## How to complete this task
Please write every entry out again, exactly as it reads below.

## Plain-text document sources
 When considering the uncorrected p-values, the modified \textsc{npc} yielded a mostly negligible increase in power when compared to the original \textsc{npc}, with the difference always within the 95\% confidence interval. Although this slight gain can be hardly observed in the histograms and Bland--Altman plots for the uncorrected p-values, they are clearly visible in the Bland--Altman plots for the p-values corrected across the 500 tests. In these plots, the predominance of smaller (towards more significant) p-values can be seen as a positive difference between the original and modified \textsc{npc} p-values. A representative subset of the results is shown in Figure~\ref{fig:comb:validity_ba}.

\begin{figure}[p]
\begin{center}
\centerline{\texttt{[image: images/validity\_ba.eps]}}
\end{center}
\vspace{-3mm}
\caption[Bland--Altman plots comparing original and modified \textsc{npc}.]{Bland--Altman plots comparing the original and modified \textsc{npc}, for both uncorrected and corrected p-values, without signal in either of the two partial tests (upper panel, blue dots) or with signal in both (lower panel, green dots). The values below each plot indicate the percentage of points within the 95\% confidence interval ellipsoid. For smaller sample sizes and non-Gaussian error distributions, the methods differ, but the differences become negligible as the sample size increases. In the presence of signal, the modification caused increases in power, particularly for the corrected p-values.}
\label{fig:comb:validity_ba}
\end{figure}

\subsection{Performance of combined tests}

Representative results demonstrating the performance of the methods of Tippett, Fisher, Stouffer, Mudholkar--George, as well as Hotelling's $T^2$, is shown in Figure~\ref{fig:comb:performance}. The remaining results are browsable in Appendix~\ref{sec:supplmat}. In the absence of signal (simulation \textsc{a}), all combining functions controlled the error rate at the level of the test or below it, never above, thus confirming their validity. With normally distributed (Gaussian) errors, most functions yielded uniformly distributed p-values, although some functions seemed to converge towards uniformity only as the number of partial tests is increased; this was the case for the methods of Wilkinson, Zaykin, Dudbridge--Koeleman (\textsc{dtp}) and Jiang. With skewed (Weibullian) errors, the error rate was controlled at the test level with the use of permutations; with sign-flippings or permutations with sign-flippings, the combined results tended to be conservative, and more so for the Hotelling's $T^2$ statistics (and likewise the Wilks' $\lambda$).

## Answer section
 When considering the uncorrected p-values, the modified \textsc{npc} yielded a mostly negligible increase in power when compared to the original \textsc{npc}, with the difference always within the 95\% confidence interval. Although this slight gain can be hardly observed in the histograms and Bland--Altman plots for the uncorrected p-values, they are clearly visible in the Bland--Altman plots for the p-values corrected across the 500 tests. In these plots, the predominance of smaller (towards more significant) p-values can be seen as a positive difference between the original and modified \textsc{npc} p-values. A representative subset of the results is shown in Figure~\ref{fig:comb:validity_ba}.

\begin{figure}[p]
\begin{center}
\centerline{\texttt{[image: images/validity\_ba.eps]}}
\end{center}
\vspace{-3mm}
\caption[Bland--Altman plots comparing original and modified \textsc{npc}.]{Bland--Altman plots comparing the original and modified \textsc{npc}, for both uncorrected and corrected p-values, without signal in either of the two partial tests (upper panel, blue dots) or with signal in both (lower panel, green dots). The values below each plot indicate the percentage of points within the 95\% confidence interval ellipsoid. For smaller sample sizes and non-Gaussian error distributions, the methods differ, but the differences become negligible as the sample size increases. In the presence of signal, the modification caused increases in power, particularly for the corrected p-values.}
\label{fig:comb:validity_ba}
\end{figure}

\subsection{Performance of combined tests}

Representative results demonstrating the performance of the methods of Tippett, Fisher, Stouffer, Mudholkar--George, as well as Hotelling's $T^2$, is shown in Figure~\ref{fig:comb:performance}. The remaining results are browsable in Appendix~\ref{sec:supplmat}. In the absence of signal (simulation \textsc{a}), all combining functions controlled the error rate at the level of the test or below it, never above, thus confirming their validity. With normally distributed (Gaussian) errors, most functions yielded uniformly distributed p-values, although some functions seemed to converge towards uniformity only as the number of partial tests is increased; this was the case for the methods of Wilkinson, Zaykin, Dudbridge--Koeleman (\textsc{dtp}) and Jiang. With skewed (Weibullian) errors, the error rate was controlled at the test level with the use of permutations; with sign-flippings or permutations with sign-flippings, the combined results tended to be conservative, and more so for the Hotelling's $T^2$ statistics (and likewise the Wilks' $\lambda$).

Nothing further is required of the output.